DNWR And The Euro Area’s Experiment Of Internal Wage Devaluations

JanssenPaul Krugman picks up on the Eurostat statistics on wages and wage developments in the private sector across Europe. He concludes that the experiment of an ‘internal wage devaluation’ which the Euro Area in particular is trying to practise is very hard to achieve since downwards nominal wage rigidities (DNWR) are preventing nominal wages from falling. The figures from Eurostat indeed show that Greece is the only financially distressed Euro Area country where nominal wages have fallen between 2008 and 2012 (even by 11%). In contrast, nominal wages in Ireland and Portugal have firmly remained at their 2008 levels whereas nominal wages even increased by 8,9% in Spain (and Italy). Even if this, with ongoing inflation, represents a cut in real wages, it does not really reflect the internal wage devaluation Spanish and European policy makers are aiming for. However, two additional remarks need to be made.

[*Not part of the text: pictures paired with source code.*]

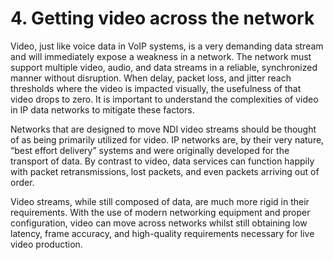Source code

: # 4. Getting video across the network

Video, just like voice data in VoIP systems, is a very demanding data stream and will immediately expose a weakness in a network. The network must support multiple video, audio, and data streams in a reliable, synchronized manner without disruption. When delay, packet loss, and jitter reach thresholds where the video is impacted visually, the usefulness of that video drops to zero. It is important to understand the complexities of video in IP data networks to mitigate these factors.

Networks that are designed to move NDI video streams should be thought of as being primarily utilized for video. IP networks are, by their very nature, “best effort delivery” systems and were originally developed for the transport of data. By contrast to video, data services can function happily with packet retransmissions, lost packets, and even packets arriving out of order.

Video streams, while still composed of data, are much more rigid in their requirements. With the use of modern networking equipment and proper configuration, video can move across networks whilst still obtaining low latency, frame accuracy, and high-quality requirements necessary for live video production.
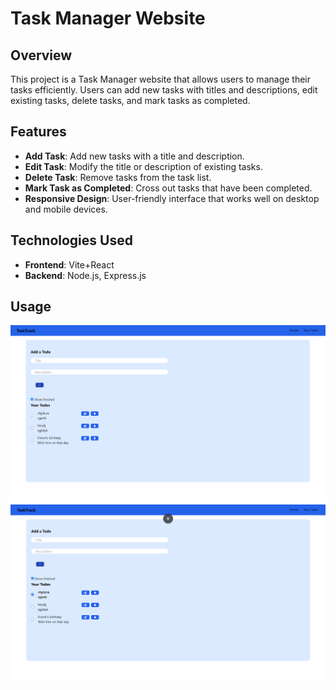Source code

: # Task Manager Website

## Overview
This project is a Task Manager website that allows users to manage their tasks efficiently. Users can add new tasks with titles and descriptions, edit existing tasks, delete tasks, and mark tasks as completed.

## Features
- **Add Task**: Add new tasks with a title and description.
- **Edit Task**: Modify the title or description of existing tasks.
- **Delete Task**: Remove tasks from the task list.
- **Mark Task as Completed**: Cross out tasks that have been completed.
- **Responsive Design**: User-friendly interface that works well on desktop and mobile devices.

## Technologies Used
- **Frontend**: Vite+React
- **Backend**: Node.js, Express.js


## Usage

![Preview](public/1.png)
![Preview](public/2.png)
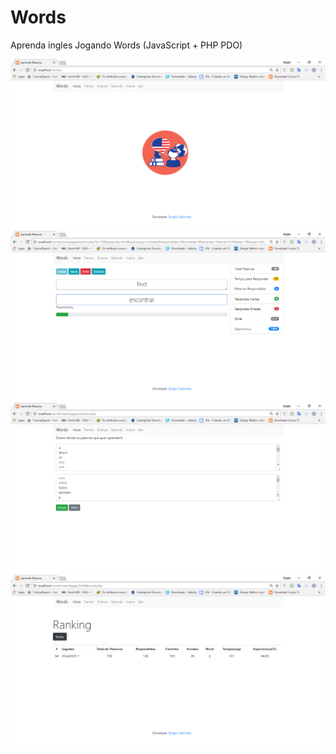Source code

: # Words
Aprenda ingles Jogando Words (JavaScript + PHP PDO)

<html>
    <body>
        <img src="https://github.com/sergiosalomao/Words/blob/master/screenshots/screen1.png">
        <br>
        <img src="https://github.com/sergiosalomao/Words/blob/master/screenshots/screen2.png">
        <br>
        <img src="https://github.com/sergiosalomao/Words/blob/master/screenshots/screen3.png">
        <br>
        <img src="https://github.com/sergiosalomao/Words/blob/master/screenshots/screen4.png">
        <br>
    </body>
</html>

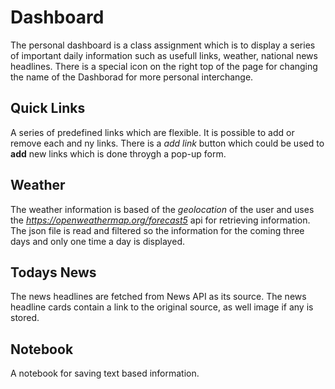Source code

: # Dashboard

The personal dashboard is a class assignment which is to display a series of important daily information such as usefull links, weather, national news headlines. There is a special icon on the right top of the page for changing the name of the Dashborad for more personal interchange.

## Quick Links

A series of predefined links which are flexible. It is possible to add or remove each and ny links. There is a _add link_ button which could be used to **add** new links which is done throygh a pop-up form.

## Weather

The weather information is based of the _geolocation_ of the user and uses the *https://openweathermap.org/forecast5* api for retrieving information. The json file is read and filtered so the information for the coming three days and only one time a day is displayed.

## Todays News

The news headlines are fetched from News API as its source. The news headline cards contain a link to the original source, as well image if any is stored.

## Notebook

A notebook for saving text based information.
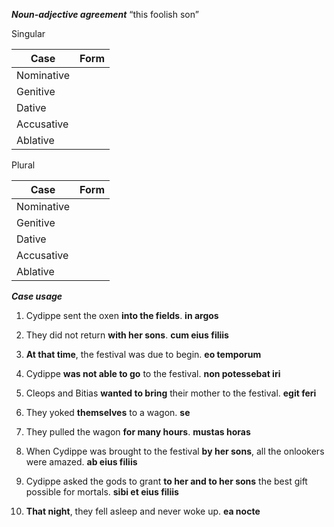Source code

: **_Noun-adjective agreement_**
“this foolish son”

Singular

Case|Form|
----|--------|
Nominative|
Genitive|
Dative|
Accusative|
Ablative|

Plural

Case|Form|
----|--------|
Nominative|
Genitive|
Dative|
Accusative|
Ablative|





**_Case usage_**

1. Cydippe sent the oxen **into the fields**. 
**in argos**

2. They did not return **with her sons**.
**cum eius filiis**

3. **At that time**, the festival was due to begin.
**eo temporum**

4. Cydippe **was not able to go** to the festival.
**non potessebat iri**

5. Cleops and Bitias **wanted to bring** their mother to the festival.
**egit feri**

6. They yoked **themselves** to a wagon.
**se**

7. They pulled the wagon **for many hours**.
**mustas horas**

8. When Cydippe was brought to the festival **by her sons**, all the onlookers were amazed.
**ab eius filiis**

9. Cydippe asked the gods to grant **to her and to her sons** the best gift possible for mortals.
**sibi et eius filiis**

10. **That night**, they fell asleep and never woke up.
**ea nocte**
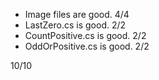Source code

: * Image files are good. 4/4
* LastZero.cs is good. 2/2
* CountPositive.cs is good. 2/2
* OddOrPositive.cs is good. 2/2

10/10
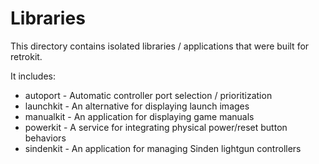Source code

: # Libraries

This directory contains isolated libraries / applications that were built for
retrokit.

It includes:

* autoport - Automatic controller port selection / prioritization
* launchkit - An alternative for displaying launch images
* manualkit - An application for displaying game manuals
* powerkit - A service for integrating physical power/reset button behaviors
* sindenkit - An application for managing Sinden lightgun controllers
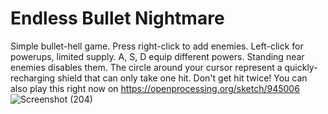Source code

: # Endless Bullet Nightmare
 Simple bullet-hell game.  Press right-click to add enemies.  Left-click for powerups, limited supply.  A, S, D equip different powers.  Standing near enemies disables them.  The circle around your cursor represent a quickly-recharging shield that can only take one hit.  Don't get hit twice!  You can also play this right now on https://openprocessing.org/sketch/945006
![Screenshot (204)](https://user-images.githubusercontent.com/115951029/196285408-d8e233f1-d4e3-4414-9b3a-2174268c9007.png)
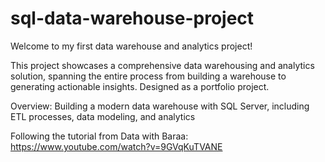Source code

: # sql-data-warehouse-project
Welcome to my first data warehouse and analytics project!

This project showcases a comprehensive data warehousing and analytics solution, spanning the entire process from building a warehouse to generating actionable insights. Designed as a portfolio project.

Overview: Building a modern data warehouse with SQL Server, including ETL processes, data modeling, and analytics 

Following the tutorial from Data with Baraa: https://www.youtube.com/watch?v=9GVqKuTVANE

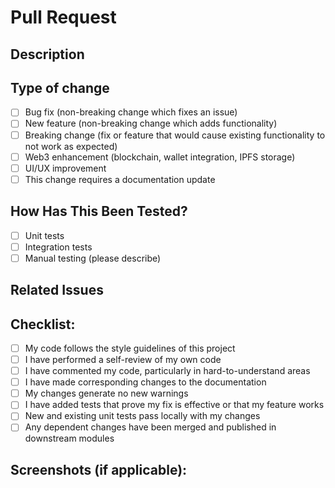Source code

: # Pull Request

## Description
<!-- Please include a summary of the change and which issue is fixed. Please also include relevant motivation and context. -->

## Type of change
<!-- Please delete options that are not relevant. -->

- [ ] Bug fix (non-breaking change which fixes an issue)
- [ ] New feature (non-breaking change which adds functionality)
- [ ] Breaking change (fix or feature that would cause existing functionality to not work as expected)
- [ ] Web3 enhancement (blockchain, wallet integration, IPFS storage)
- [ ] UI/UX improvement
- [ ] This change requires a documentation update

## How Has This Been Tested?
<!-- Please describe the tests that you ran to verify your changes. Provide instructions so we can reproduce. -->

- [ ] Unit tests
- [ ] Integration tests
- [ ] Manual testing (please describe)

## Related Issues
<!-- Link to any related issues here. Format: "Closes #123" or "Related to #123" -->

## Checklist:
<!-- Please make sure all these are checked before submitting the PR -->

- [ ] My code follows the style guidelines of this project
- [ ] I have performed a self-review of my own code
- [ ] I have commented my code, particularly in hard-to-understand areas
- [ ] I have made corresponding changes to the documentation
- [ ] My changes generate no new warnings
- [ ] I have added tests that prove my fix is effective or that my feature works
- [ ] New and existing unit tests pass locally with my changes
- [ ] Any dependent changes have been merged and published in downstream modules

## Screenshots (if applicable):
<!-- Add screenshots here if applicable -->
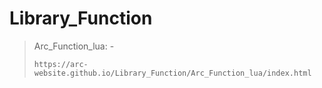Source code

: # Library_Function
> Arc_Function_lua: - 
>
>     https://arc-website.github.io/Library_Function/Arc_Function_lua/index.html
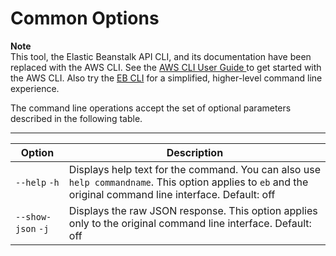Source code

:# Common Options<a name="CLTRG-common-args-api"></a>

**Note**  
 This tool, the Elastic Beanstalk API CLI, and its documentation have been replaced with the AWS CLI\. See the [AWS CLI User Guide ](https://docs.aws.amazon.com/cli/latest/userguide/) to get started with the AWS CLI\. Also try the [EB CLI](eb-cli3.md) for a simplified, higher\-level command line experience\. 

The command line operations accept the set of optional parameters described in the following table\. 


****  

| Option | Description | 
| --- | --- | 
|   `--help`   `-h`   |  Displays help text for the command\. You can also use `help commandname`\. This option applies to `eb` and the original command line interface\. Default: off  | 
|   `--show-json`  `-j`  |  Displays the raw JSON response\. This option applies only to the original command line interface\. Default: off  |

First, Krugman is overlooking the fact that Greece entered Troika dictatorship as early as May 2010 and thus became first to move in structural reforms to weaken private sector wage formation processes. Reforms to give company based (and often employer organised!) associations of workers the legal competence to sign contracts cutting wages below levels set in higher level collective bargaining agreements were already introduced over the course of 2011.

In Portugal on the other hand, the Troika entered much later. In Spain, at the beginning of 2012, it wasn’t the Troika entering the country but the newly elected conservative government that introduced a radical reform of the Spanish collective bargaining system. With reforms to the wage formation system in Spain as recent as 2012, the 2008/2012 period is not entirely appropriate to judge the effectiveness of the experiment of an internal wage devaluation.

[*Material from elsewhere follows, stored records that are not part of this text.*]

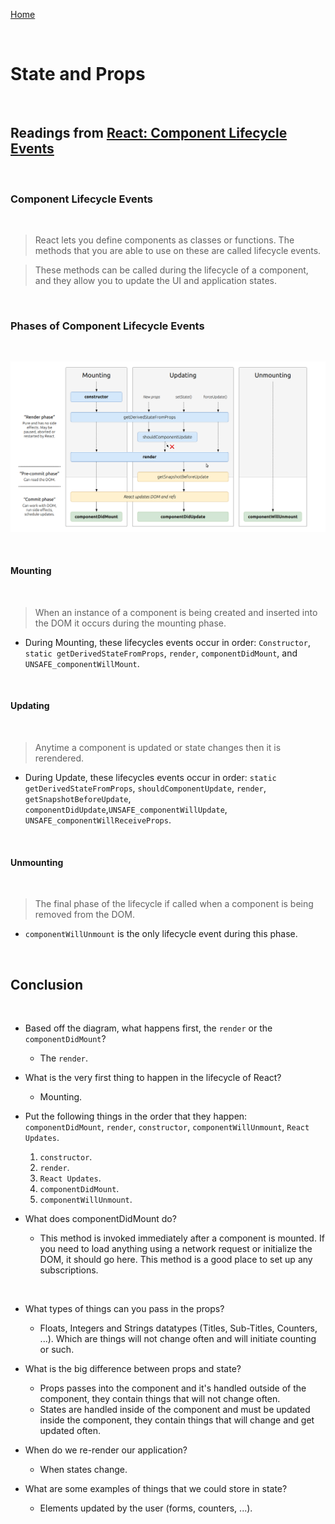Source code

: [Home](README.md)

<br>

# State and Props

<br>

## Readings from [React: Component Lifecycle Events](https://medium.com/@joshuablankenshipnola/react-component-lifecycle-events-cb77e670a093)

<br>

### Component Lifecycle Events

<br>

> React lets you define components as classes or functions. The methods that you are able to use on these are called lifecycle events.

> These methods can be called during the lifecycle of a component, and they allow you to update the UI and application states.

<br>

### Phases of Component Lifecycle Events

<br>

![React_Component_Lifecycle_Events](/imgs/React_Component_Lifecycle_Events.png)

<br>

#### Mounting

<br>

> When an instance of a component is being created and inserted into the DOM it occurs during the mounting phase.

- During Mounting, these lifecycles events occur in order: `Constructor`, `static getDerivedStateFromProps`, `render`, `componentDidMount`, and `UNSAFE_componentWillMount`.

<br>

#### Updating

<br>

> Anytime a component is updated or state changes then it is rerendered.

- During Update, these lifecycles events occur in order: `static getDerivedStateFromProps`, `shouldComponentUpdate`, `render`,
`getSnapshotBeforeUpdate`, `componentDidUpdate`,`UNSAFE_componentWillUpdate`, `UNSAFE_componentWillReceiveProps`.

<br>

#### Unmounting

<br>

> The final phase of the lifecycle if called when a component is being removed from the DOM.

- `componentWillUnmount` is the only lifecycle event during this phase.

<br>

## Conclusion

<br>

- Based off the diagram, what happens first, the `render` or the `componentDidMount`?
  - The `render`.

- What is the very first thing to happen in the lifecycle of React?
  - Mounting.

- Put the following things in the order that they happen: `componentDidMount`, `render`, `constructor`, `componentWillUnmount`, `React Updates`.
  1. `constructor`.
  2. `render`.
  3. `React Updates`.
  4. `componentDidMount`.
  5. `componentWillUnmount`.

- What does componentDidMount do?
  - This method is invoked immediately after a component is mounted. If you need to load anything using a network request or initialize the DOM, it should go here. This method is a good place to set up any subscriptions.

<br>

- What types of things can you pass in the props?
  - Floats, Integers and Strings datatypes (Titles, Sub-Titles, Counters, ...). Which are things will not change often and will initiate counting or such.

- What is the big difference between props and state?
  - Props passes into the component and it's handled  outside of the component, they contain things that will not change often.
  - States are handled inside of the component and must be updated inside the component, they contain things that will change and get updated often.

- When do we re-render our application?
  - When states change.

- What are some examples of things that we could store in state?
  - Elements updated by the user (forms, counters, ...).
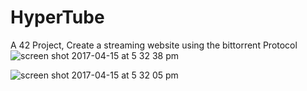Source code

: # HyperTube
A 42 Project, Create a streaming website using the bittorrent Protocol 
![screen shot 2017-04-15 at 5 32 38 pm](https://cloud.githubusercontent.com/assets/14262386/25064779/d123bf94-2201-11e7-9718-51459972a925.png)

![screen shot 2017-04-15 at 5 32 05 pm](https://cloud.githubusercontent.com/assets/14262386/25064784/f1317b78-2201-11e7-9b4a-6b905b5b76b0.png)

However, the important point to note is that, with the exception of the overall cut in minimum wages, Spain and Portugal have undertaken reforms that are very similar to the reforms implemented in Greece. For example, it is now possible for an employer in Spain to unilaterally decide to cut wages. All the company has to do is to notify the trade union of this and respect a period of 15 days during which negotiations are expected to take place. At the end of this negotiating period and if negotiations have not produced an outcome, the employer is free to cut wages.

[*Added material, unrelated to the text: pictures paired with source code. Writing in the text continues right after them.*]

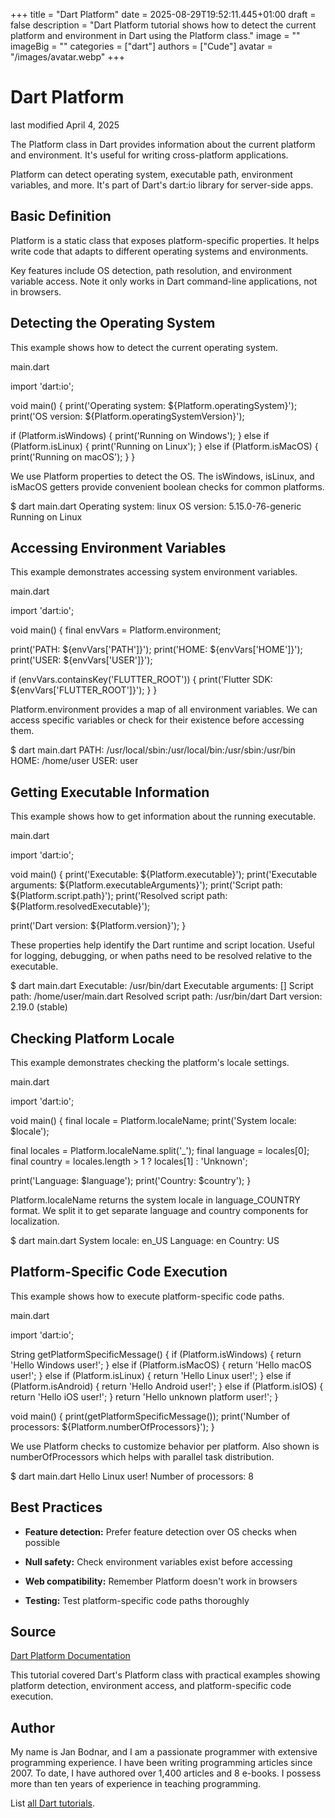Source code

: +++
title = "Dart Platform"
date = 2025-08-29T19:52:11.445+01:00
draft = false
description = "Dart Platform tutorial shows how to detect the current platform and environment in Dart using the Platform class."
image = ""
imageBig = ""
categories = ["dart"]
authors = ["Cude"]
avatar = "/images/avatar.webp"
+++

# Dart Platform

last modified April 4, 2025

The Platform class in Dart provides information about the current
platform and environment. It's useful for writing cross-platform applications.

Platform can detect operating system, executable path, environment variables,
and more. It's part of Dart's dart:io library for server-side apps.

## Basic Definition

Platform is a static class that exposes platform-specific properties.
It helps write code that adapts to different operating systems and environments.

Key features include OS detection, path resolution, and environment variable
access. Note it only works in Dart command-line applications, not in browsers.

## Detecting the Operating System

This example shows how to detect the current operating system.

main.dart
  

import 'dart:io';

void main() {
  print('Operating system: ${Platform.operatingSystem}');
  print('OS version: ${Platform.operatingSystemVersion}');
  
  if (Platform.isWindows) {
    print('Running on Windows');
  } else if (Platform.isLinux) {
    print('Running on Linux');
  } else if (Platform.isMacOS) {
    print('Running on macOS');
  }
}

We use Platform properties to detect the OS. The isWindows, isLinux, and isMacOS
getters provide convenient boolean checks for common platforms.

$ dart main.dart
Operating system: linux
OS version: 5.15.0-76-generic
Running on Linux

## Accessing Environment Variables

This example demonstrates accessing system environment variables.

main.dart
  

import 'dart:io';

void main() {
  final envVars = Platform.environment;
  
  print('PATH: ${envVars['PATH']}');
  print('HOME: ${envVars['HOME']}');
  print('USER: ${envVars['USER']}');
  
  if (envVars.containsKey('FLUTTER_ROOT')) {
    print('Flutter SDK: ${envVars['FLUTTER_ROOT']}');
  }
}

Platform.environment provides a map of all environment variables. We can access
specific variables or check for their existence before accessing them.

$ dart main.dart
PATH: /usr/local/sbin:/usr/local/bin:/usr/sbin:/usr/bin
HOME: /home/user
USER: user

## Getting Executable Information

This example shows how to get information about the running executable.

main.dart
  

import 'dart:io';

void main() {
  print('Executable: ${Platform.executable}');
  print('Executable arguments: ${Platform.executableArguments}');
  print('Script path: ${Platform.script.path}');
  print('Resolved script path: ${Platform.resolvedExecutable}');
  
  print('Dart version: ${Platform.version}');
}

These properties help identify the Dart runtime and script location. Useful for
logging, debugging, or when paths need to be resolved relative to the executable.

$ dart main.dart
Executable: /usr/bin/dart
Executable arguments: []
Script path: /home/user/main.dart
Resolved script path: /usr/bin/dart
Dart version: 2.19.0 (stable)

## Checking Platform Locale

This example demonstrates checking the platform's locale settings.

main.dart
  

import 'dart:io';

void main() {
  final locale = Platform.localeName;
  print('System locale: $locale');
  
  final locales = Platform.localeName.split('_');
  final language = locales[0];
  final country = locales.length &gt; 1 ? locales[1] : 'Unknown';
  
  print('Language: $language');
  print('Country: $country');
}

Platform.localeName returns the system locale in language_COUNTRY format. We
split it to get separate language and country components for localization.

$ dart main.dart
System locale: en_US
Language: en
Country: US

## Platform-Specific Code Execution

This example shows how to execute platform-specific code paths.

main.dart
  

import 'dart:io';

String getPlatformSpecificMessage() {
  if (Platform.isWindows) {
    return 'Hello Windows user!';
  } else if (Platform.isMacOS) {
    return 'Hello macOS user!';
  } else if (Platform.isLinux) {
    return 'Hello Linux user!';
  } else if (Platform.isAndroid) {
    return 'Hello Android user!';
  } else if (Platform.isIOS) {
    return 'Hello iOS user!';
  }
  return 'Hello unknown platform user!';
}

void main() {
  print(getPlatformSpecificMessage());
  print('Number of processors: ${Platform.numberOfProcessors}');
}

We use Platform checks to customize behavior per platform. Also shown is
numberOfProcessors which helps with parallel task distribution.

$ dart main.dart
Hello Linux user!
Number of processors: 8

## Best Practices

- **Feature detection:** Prefer feature detection over OS checks when possible

- **Null safety:** Check environment variables exist before accessing

- **Web compatibility:** Remember Platform doesn't work in browsers

- **Testing:** Test platform-specific code paths thoroughly

## Source

[Dart Platform Documentation](https://api.dart.dev/stable/dart-io/Platform-class.html)

This tutorial covered Dart's Platform class with practical examples showing
platform detection, environment access, and platform-specific code execution.

## Author

My name is Jan Bodnar, and I am a passionate programmer with extensive
programming experience. I have been writing programming articles since 2007.
To date, I have authored over 1,400 articles and 8 e-books. I possess more
than ten years of experience in teaching programming.

List [all Dart tutorials](/dart/).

With reforms such as these, there is no reason to expect a different outcome. In fact, one can already observe for 2012 an absolute standstill of nominal wages in the private sector in Spain. Another telling illustration is that, as a consequence of a labour law reform stipulating that collective agreements that reach their expiry date no longer remain valid, trade unions in the retail sectors in both Greece and Spain had to swallow painful concessions. Faced with the choice of letting the sector agreement disappear altogether, thereby allowing employers to pay any wage of their choice, or accepting a new sector agreement with lower wage standards, trade unions choose the latter. In Greece, the new sector level agreement signed at the end of 2012 provides for a nominal wage cut of 6,8%. In Spain, the collective agreement links nominal wage dynamics with the evolution of retail sales. With retail sales at the moment falling at an annual of approximately 9%, the implications for wage dynamics are clear.

So the point is not whether downwards nominal wage rigidities exist or not in the Euro Area, the point that European policy makers have in mind is to get rid of such wage rigidities by weakening wage formation systems.

Does this mean that, once labour market institutions that protect wages are gone (as Mario Draghi would put it) and nominal wages are falling, internal wage devaluations will save the single currency? The answer is still no. Mainstream economists and European central bankers still have to explain how on earth economies can deflate themselves out of the  high (private sector) debt loads several economies are facing. Faced with such high debt loads, wage deflation can only make matters worse by increasing the real burden of debt, working to squeeze domestic demand spending even more.

 A second observation is that there is no sign whatsoever of the trade off which mainstream economists are so keen to present to trade unions. The Troika economists may lecture trade unions about the need to cut wages to save jobs. However, in the case of Greece, while wages were cut by more than 11% in only two years’ time, jobs have not been saved. In Greece, the massive destruction of jobs even accelerated sharply with 14% of jobs being lost in 2011 and 2012. In the end, workers in Greece lost wages as well as jobs.

To conclude, the graph below, (courtesy of a trade union colleague from Greece), shows that the Troika interventions achieved to turn back the clock on real minimum wages in Greece by two decades. Real minimum wages in Greece are now back at the levels (or even below these levels) last seen in the mid eighties. This is what will be in the pipeline for Spain if the Troika is being let loose over there as well.